There are no photos that I can reproduce on here as they are copyrighted, but I have a couple of videos for you to look back on and also some links to some photos and a bigger description of the winter. The lead photograph is a free download of a more recent winter in Vancouver.
This link takes you to the ten worst winters to date in Britain. You have to go back as far as 1684 for the very worst of all! Wikipedia gives an insight into the weeks and months once the freeze took hold. The Google Big Freeze page has many photos to look at. I am sure some more memories will come flooding back and maybe you could comment at the end of the article? I wish I could remember more. I do know that it was very cold!
I asked on Facebook for members to comment on their own memories and I would like to share them with you below.
Margaret Dent: Have no photos but was living in Bournemouth at the time the house was frozen up no water the toilets would not flush it lasted six weeks it showed on snow we had to move to a central heated flat sheet joy to get into a bit bath even the sea froze .so many homes froze up because a lot if houses had outside pipes and they were not used to such severe weather in Bournemouth.

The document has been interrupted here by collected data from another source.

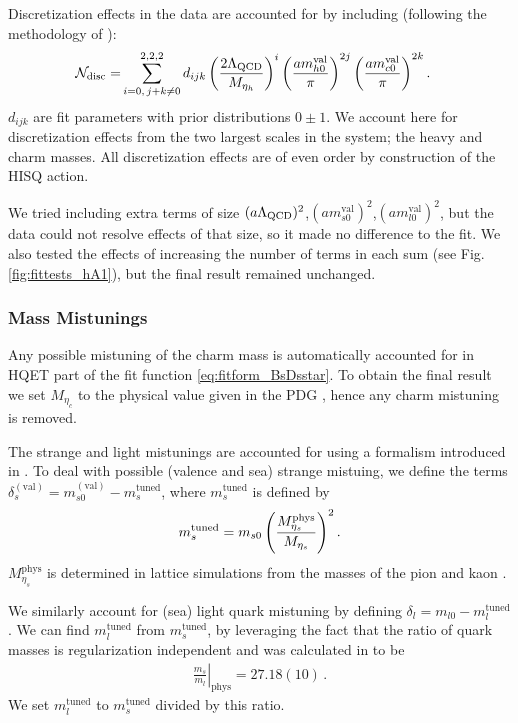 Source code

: Discretization effects in the data are accounted for by including (following the methodology of \cite{McNeile:2012qf}):
\begin{align}
    \label{eq:fitfun_hA1}
  \mathcal{N}_{\text{disc}} = &\sum_{i=0,\,j+k\neq 0}^{2,2,2} d_{ijk} \left({2\Lambda_{\text{QCD}}\over M_{\eta_h} }\right)^{i} \left({ am^{\text{val}}_{h0} \over \pi }\right)^{2j} \left({ am^{\text{val}}_{c0} \over \pi }\right)^{2k}.
\end{align}
$d_{ijk}$ are fit parameters with prior distributions $0\pm 1$. We account here for discretization effects from the two largest scales in the system; the heavy and charm masses. All discretization effects are of even order by construction of the HISQ action.

We tried including extra terms of size $(a\Lambda_{\text{QCD}})^2$,$(am^{\text{val}}_{s0})^2$,$(am^{\text{val}}_{l0})^2$, but the data could not resolve effects of that size, so it made no difference to the fit. We also tested the effects of increasing the number of terms in each sum (see Fig. \ref{fig:fittests_hA1}), but the final result remained unchanged.

\subsubsection{Mass Mistunings}
\label{sec:mistuning_BsDsstar}

Any possible mistuning of the charm mass is automatically accounted for in HQET part of the fit function \eqref{eq:fitform_BsDsstar}. To obtain the final result we set $M_{\eta_c}$ to the physical value given in the PDG \cite{PhysRevD.98.030001}, hence any charm mistuning is removed.

The strange and light mistunings are accounted for using a formalism introduced in \cite{Chakraborty:2014aca}. To deal with possible (valence and sea) strange mistuing, we define the terms $\delta^{(\text{val})}_s = m^{(\text{val})}_{s0}- m_s^{\text{tuned}}$, where $m_s^{\text{tuned}}$ is defined by
\begin{align}
  m_s^{\text{tuned}} = m_{s0} \left({ M^{\text{phys}}_{\eta_s} \over M_{\eta_s} }\right)^2.
  \label{eq:strange_mistuning}
\end{align}
$M_{\eta_s}^{\text{phys}}$ is determined in lattice simulations from the masses of the pion and kaon \cite{Dowdall:2013rya}.

We similarly account for (sea) light quark mistuning by defining $\delta_l = m_{l0} - m_l^{\text{tuned}}$. We can find $m_l^{\text{tuned}}$ from $m_s^{\text{tuned}}$, by leveraging the fact that the ratio of quark masses is regularization independent and was calculated in \cite{Bazavov:2017lyh} to be
\begin{align}
  \left.\frac{m_s}{m_l}\right\rvert_{\textrm{phys}} = 27.18(10)\,.
\end{align}
We set $m_l^{\text{tuned}}$ to $m_s^{\text{tuned}}$ divided by this ratio.

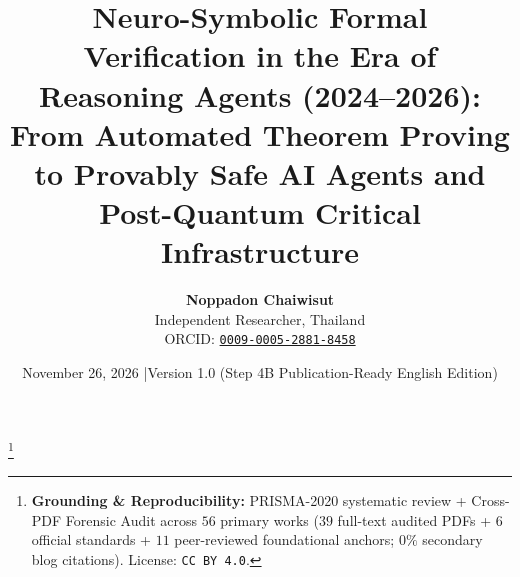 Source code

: \documentclass[10pt,twocolumn]{article}
\title{\textbf{Neuro-Symbolic Formal Verification in the Era of Reasoning Agents (2024--2026): From Automated Theorem Proving to Provably Safe AI Agents and Post-Quantum Critical Infrastructure}}
\author{
  \textbf{Noppadon Chaiwisut} \\
  Independent Researcher, Thailand \\
  ORCID: \href{https://orcid.org/0009-0005-2881-8458}{\texttt{0009-0005-2881-8458}}
}
\date{November 26, 2026 \quad|\quad Version 1.0 (Step 4B Publication-Ready English Edition)\vspace{-1.0em}}
\begin{document}
\maketitle
\thispagestyle{plain}

\nocite{demoura2021lean4,yang2023leandojo,aniva2025pantograph,hubert2025alphaproof,tsoukalas2026nexus,wang2025kimina,ren2025deepseekproverv2,lin2025goedelprover,lin2026goedelproverv2,chung2026goedelarchitect,chen2025seedprover,chen2025seedprover15,firsching2026formalconjectures,xin2026axle,carneiro2025lean4lean,yang2026proofgate,nist2024fips203,nist2024fips204,nist2024fips205,alagic2025nistir8545,moody2026nistir8547,ho2022aeneas,ho2026symcrypt,bhargavan2025hax,kobeissi2026theatre,almeida2024kyber,barbosa2024sphincs,chaudhuri2026alphaproofcode,klaus2026rustlean,park2026pqchw,benshahar2026qkd,owasp2025agentic,kim2026sok,debenedetti2024agentdojo,debenedetti2026camel,li2025drift,costa2025fides,zhong2025rtbas,shi2025progent,li2026ace,abdelnabi2026ci,wang2026lean4agent,mondl2026policyascode,lotfi2026a2abreak,agentthread2026,ye2026verina,miranda2026veribench,han2026shadowbench,ammanamanchi2026faults,chen2026reform,mei2026beyondllm,threesurface2026,misu2026specharness,amster2026claimcheck,nawrocki2023proofwidgets4,kripner2025leantree}

\begingroup
\renewcommand\thefootnote{}\footnote{\noindent\textbf{Grounding \& Reproducibility:} PRISMA-2020 systematic review + Cross-PDF Forensic Audit across $56$ primary works ($39$ full-text audited PDFs + $6$ official standards + $11$ peer-reviewed foundational anchors; $0\%$ secondary blog citations). License: \texttt{CC BY 4.0}.}
\addtocounter{footnote}{-1}
\endgroup
\end{document}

Georgia Hill: Mum has a b/w photo of me, aged 2 and my older brother standing on the front step. I'm clearly shaking with cold and there's a pile of snow as high as my head next to me. The family home had an incredibly steep drive so I assume we were housebound.

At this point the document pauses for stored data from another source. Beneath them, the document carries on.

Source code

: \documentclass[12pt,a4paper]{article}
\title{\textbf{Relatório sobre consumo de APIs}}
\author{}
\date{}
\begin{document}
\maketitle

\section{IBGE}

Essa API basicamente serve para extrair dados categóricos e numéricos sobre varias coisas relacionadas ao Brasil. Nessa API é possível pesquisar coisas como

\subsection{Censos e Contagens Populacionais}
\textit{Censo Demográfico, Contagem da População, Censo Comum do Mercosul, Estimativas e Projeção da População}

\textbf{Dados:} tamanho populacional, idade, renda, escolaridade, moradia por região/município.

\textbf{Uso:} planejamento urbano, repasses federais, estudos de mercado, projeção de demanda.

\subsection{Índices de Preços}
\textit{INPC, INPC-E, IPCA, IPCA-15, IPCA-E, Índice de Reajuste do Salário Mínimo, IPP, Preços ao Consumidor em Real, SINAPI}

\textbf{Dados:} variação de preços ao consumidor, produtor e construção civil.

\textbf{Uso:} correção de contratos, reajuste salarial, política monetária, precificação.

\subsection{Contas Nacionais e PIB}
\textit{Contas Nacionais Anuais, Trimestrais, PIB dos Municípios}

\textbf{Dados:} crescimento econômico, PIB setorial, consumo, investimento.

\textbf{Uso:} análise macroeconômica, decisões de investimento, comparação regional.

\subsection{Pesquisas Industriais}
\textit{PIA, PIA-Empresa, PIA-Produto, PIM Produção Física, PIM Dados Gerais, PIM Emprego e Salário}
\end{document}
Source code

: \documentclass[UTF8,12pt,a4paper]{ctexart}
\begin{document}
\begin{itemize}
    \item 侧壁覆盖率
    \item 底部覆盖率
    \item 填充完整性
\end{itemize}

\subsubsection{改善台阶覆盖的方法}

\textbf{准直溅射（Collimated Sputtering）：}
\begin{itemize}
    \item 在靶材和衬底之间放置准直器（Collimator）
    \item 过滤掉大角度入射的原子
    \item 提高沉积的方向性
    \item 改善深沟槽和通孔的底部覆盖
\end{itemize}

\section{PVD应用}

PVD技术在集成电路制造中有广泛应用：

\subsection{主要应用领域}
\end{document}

Mary Goddard: I was 16 and a Post Office telephonist in Horley. The main problem at work was when the thaw started and the underground cables were flooded. Not many phones were working for a while.

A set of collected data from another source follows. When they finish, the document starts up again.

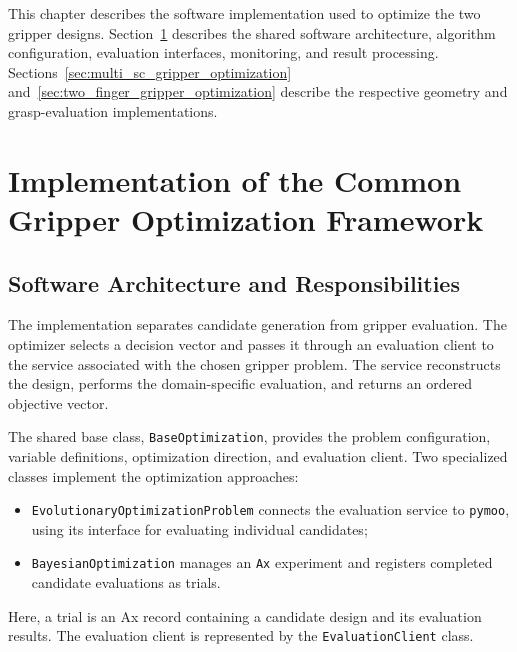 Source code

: 
This chapter describes the software implementation used to optimize the two gripper
designs. Section~\ref{sec:gripper_optimization_framework} describes the shared software
architecture, algorithm configuration, evaluation interfaces, monitoring, and
result processing. Sections~\ref{sec:multi_sc_gripper_optimization}
and~\ref{sec:two_finger_gripper_optimization} describe the respective geometry
and grasp-evaluation implementations.

\section{Implementation of the Common Gripper Optimization Framework}
\label{sec:gripper_optimization_framework}

\subsection{Software Architecture and Responsibilities}
\label{sec:optimization_framework_sc}
\label{sec:two_finger_framework}

The implementation separates candidate generation from gripper evaluation.
The optimizer selects a decision vector and passes it through an evaluation
client to the service associated with the chosen gripper problem. The service
reconstructs the design, performs the domain-specific evaluation, and returns
an ordered objective vector.

The shared base class, \texttt{BaseOptimization}, provides the problem
configuration, variable definitions, optimization direction, and evaluation
client. Two specialized classes implement the optimization approaches:
\begin{itemize}
    \item \texttt{EvolutionaryOptimizationProblem} connects the evaluation
          service to \texttt{pymoo}, using its interface for evaluating
          individual candidates;
    \item \texttt{BayesianOptimization} manages an \texttt{Ax} experiment and registers
          completed candidate evaluations as trials.
\end{itemize}
Here, a trial is an Ax record containing a candidate design and its evaluation
results. The evaluation client is represented by the
\texttt{EvaluationClient} class.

My friend and I used to go to Crawley to meet our boyfriends. I remember the two of us standing at the bus stop wearing slingback shoes in deep snow! My mother told me that I should get some boots, but my response was 'Boots are for old people!'. A couple of years later boots were fashionable.
Paul Burton: No pictures but living in Chingford Essex. My best friend's dad went off to work in thick freezing fog on his motorcycle and sidecar. Never returned!! They found his body slumped over the motorcycle the next morning. Died of a heart attack!
Frances Light: Oh no Paul, who was That?
Paul Burton: Colin Smith's dad along Beech hall road. He was only in his forties!
Carolyn Soutar: At school. I was 9, in Hammersmith. We were sent home early. Big news.
Pat Wilson: Erm, Khartoum?! Had a pretty freezing winter 1963 in Baghdad.
Brenda Briggs: I was 15, living in Croydon Surrey. I remember having to walk to work.
Erica Pugh: At High School in Southport overlooking Royal Birkhall Golf course. Wouldn't let us play out in the snow!!
Margaret Dent: Hot bath
Derek Coles: The snow was higher than the dining room window in South Wales where I was living at the time. Had to walk to Ebbw Vale steelworks over the mountain into the next valley. Work for eight hours then walk home. Hard times.
Tricia Palin Neville: I was 13 and living in Harrow, living above a shop that we had moved into a fortnight ago. The businesses regularly kept the pavements clear and the Council cleared the roads. The result was an ever increasing wall of snow (higher than me) between road and pavement with a few gaps left for crossing. Dad lost the dog through one of these gaps when he saw a cat in the road. A car went over him, but he ran off, leaving a bloodstain in the road. Dad spent the evening tramping through the snow calling the dog but came back frozen and unsuccessful. After a couple of days, after we had all given up hope, Dad was in the kitchen when he heard whimpering. He opened the door and the dog shot indoors. He was very cold and hungry, but his wound was slight and only needed to be powdered with some stuff from the vet. We were baffled how he found his way back. In our fortnight in our new flat, we had never climbed the steep iron steps at the back as they were icy and treacherous, and yet the dog had found his way up there to the back door.
Jacqui Edwards: In my mother's tummy ;) x
Janette Christine Davies: Just left school and started first job, but I did go every day. Got the 8 0'clock bus and arrived about quarter to ten!!
Sheila Khan: Don't remember much. I was 16 and all I can remember is a lot of snow.
Rosemary Ann Smith: I was home for Christmas in Exmouth, and couldn't get back to Bristol where I worked, as the railway lines were piled with snow! Remember it well.
Patricia Humm: Just married and living in London it was awful. Not only did we have snow and frozen pipes we had fractured gas mains and pea soup fogs.
Brenda Smith: Not long started work and got told off for wearing trousers! I explained it was freezing in the basement as we had no heater and the supervisor asked if I would like one of hers as she had two and I said yes please and walked off with It! When I got down to my office my immediate boss told me off for being cheeky and taking the heater. He said the supervisor was being sarcastic when she asked the question! I nearly got sacked over it but never wore trousers again!! 🙄🤣🤣
So as I type this, the forecast is for stormy conditions and threat of snow. Will the big freeze of 1962/3 be repeated?